Num livro importante sobre o fenômeno nazista, "Para Entender Hitler" (Record, 2002), o jornalista norte-americano Ron Rosenbaum opina: "A batalha travada entre Hitler e os corajosos repórteres do Post' é um dos grandes dramas nunca relatados da história do jornalismo".
Uma jornalista brasileira radicada na Alemanha desde 1991 resolveu a questão.

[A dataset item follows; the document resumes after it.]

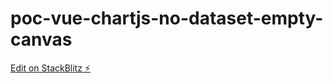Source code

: # poc-vue-chartjs-no-dataset-empty-canvas

[Edit on StackBlitz ⚡️](https://stackblitz.com/edit/github-t9rqff)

Em "A Cozinha Venenosa - Um Jornal Contra Hitler", livro que acaba de ser lançado aqui, Silvia Bittencourt, 49, conta pela primeira vez a história.
Fruto de três anos de trabalho, o volume, lançado pela editora Três Estrelas (do Grupo Folha), conta em minúcias as batalhas, que transcenderam as palavras, entre o diário e os nazistas.
Segundo Bittencourt, e a julgar pelo que relata Rosenbaum, não há nem na Alemanha livros sobre o "Post".
"Aqui ninguém conhece o Münchener Post', nem mesmo os políticos sociais-democratas atuais", diz a autora, em referência ao partido político alemão que criou o jornal, no final dos anos 1880.
ASCENSÃO
Depois de ter lutado na Primeira Guerra Mundial, entre 1914 e 1918, o até então artista frustrado encontra nos fundos de uma cervejaria no centro da cidade, em 1919, uma reunião de um pequeno partido trabalhador, onde começaria sua trajetória.
"De um desocupado, sem formação ou profissão alguma, Hitler se tornou, em poucos meses, uma estrela em Munique", diz Bittencourt.
Ao contar a trajetória do "Münchener Post", ela narra em detalhes a ascensão de Hitler e do partido, que saltou dos 200 filiados do final de 1919 aos 4 milhões de membros em 30 de janeiro de 1933, quando Hitler foi nomeado chanceler alemão.
O "Post" não duraria então mais do que 40 dias. Embora já tivesse sobrevivido a incontáveis atentados nazistas, o de 9 de março foi o final.
"Destroçaram os equipamentos de produção do jornal, como os linotipos. Colocaram barras de ferro nas engrenagens das prensas rotativas, a fim de impedir que elas voltassem a ser usadas, e lançaram os grandes barris de tinta de impressão sobre as calçadas", relata a autora.
O pequeno grupo de jornalistas que produzia o diário, que à época tinha dez páginas diárias e modestos 15 mil exemplares, não estava na Redação. Quase todos escaparam, um deles cruzando os Alpes a pé. Outros não tiveram a mesma sorte.
O editor de cultura, Julius Zerfass, foi um dos primeiros encarcerados no campo de concentração de Dachau, do qual seria solto no fim do ano.
"A Cozinha Venenosa", título do livro, era a maneira pela qual Hitler se referia ao jornal. No glossário do ditador, "veneno" era um termo usado para o mais abominável.
O jornal retribuía chamando o nazista de "arremessador piolhento de lama" ou classificando seu partido, já em 1923, como "o bacilo venenoso mais perigoso que o corpo do povo vem carregando consigo". Como diz Rosenbaum, se houve alguém na história que pode dizer "eu avisei" foram os repórteres do "Post", primeiros "a tentar alertar o mundo para a natureza da besta feroz que rastejava em direção a Berlim".